I only had a vague idea of what the movie was about. This apparently had something to do with the local mythological creature called the "aswang," which had just been tackled in another critical favorite recently released called "Tiktik: The Aswang Chronicles," which I had unfortunately missed. Too bad, it would have been interesting to compare how similarly or differently these two films reinterpret this character, which had been a staple of local horror films since back in the day.
"The Strangers" did not take time to reveal the enemy. The sequence before the opening credits already showed an aswang attack on a young barrio couple. By a voice-over narration, the husband (Enchong Dee) supposedly survived the attack and is now an aswang himself. Scene shifts to a road trip by a typical family going to a remote town called Murcia. The couple (played by Cherrie Pie Picache and Johnny Revilla) had two kids Max (Enrique Gil) and Pat (Julia Montes) who are celebrating their 18th birthday on this trip. They were traveling with their grandfather (Jaime Fabregas) and his caregiver (Janice de Belen).

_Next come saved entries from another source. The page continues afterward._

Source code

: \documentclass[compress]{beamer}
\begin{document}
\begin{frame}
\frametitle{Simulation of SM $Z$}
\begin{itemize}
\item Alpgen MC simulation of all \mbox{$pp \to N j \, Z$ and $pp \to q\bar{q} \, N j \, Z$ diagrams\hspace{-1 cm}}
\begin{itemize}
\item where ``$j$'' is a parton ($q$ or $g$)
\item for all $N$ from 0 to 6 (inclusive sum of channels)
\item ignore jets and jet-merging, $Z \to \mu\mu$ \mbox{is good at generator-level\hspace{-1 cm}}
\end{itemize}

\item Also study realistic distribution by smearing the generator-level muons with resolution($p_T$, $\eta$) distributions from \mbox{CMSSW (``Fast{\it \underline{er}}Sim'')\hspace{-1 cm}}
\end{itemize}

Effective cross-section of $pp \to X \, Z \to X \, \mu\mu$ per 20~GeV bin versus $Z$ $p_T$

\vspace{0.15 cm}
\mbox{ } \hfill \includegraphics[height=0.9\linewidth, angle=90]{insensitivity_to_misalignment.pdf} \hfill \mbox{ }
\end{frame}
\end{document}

Being a horror film, their trip takes a turn to the worse. First, their van hits a woman on the bridge, then later the engine breaks down in the middle of the jungle. Of course, you know what goes on from there when night eventually falls. Members of their party goes missing one by one, getting killed by booby traps set all over the jungle. A family who lived in that area (Art Acuna, Tanya Gomez and JM de Guzman) gives the strangers shelter for the night. Will these people ever see the light of the next day as the aswangs all go on a wild rampage that night?
This is not exactly an acting piece as everyone just goes for the usual screaming and shouting route of horror film victims. Only Janice de Belen really stands out as the delightful comic relief. Johnny Revilla is remarkably constipated as the harassed dad. The script does not really tell us the reason or the background of what we see transpire during the film. I do not mean that it should spoon-feed us all the details, but I think there should be significance in the events that occur in the set-up that can help us accept and appreciate the climax. I think it is not fair to make the audience jump to a totally out-of-the-blue climax where no clues, no matter how subtle, had been laid out previously.
Overall though, it was okay, quite entertaining. It had all the requisites: the dark jungle setting, the violent aswangs on the attack, the gruesome booby traps, the gory corpses, the sudden jump music effects. You will feel the eerie atmosphere and get creeped out, well most of the time. Just do not get bothered too much with the gamut of continuity issues throughout the film (like, how did Enrique Gil join Art Acuna's posse, when he was supposed to be back at the house with his mother?). And try not to be amused by some make-up issues like Enchong Dee's beard or those incompletely-transformed aswangs. OK, their aswang make-up is not exactly realistic but they do try hard. It had the feeling that they were trying to recreate Rick Baker's work in "American Werewolf in London", but of course that film's Oscar -winning make-up was done way back 1981!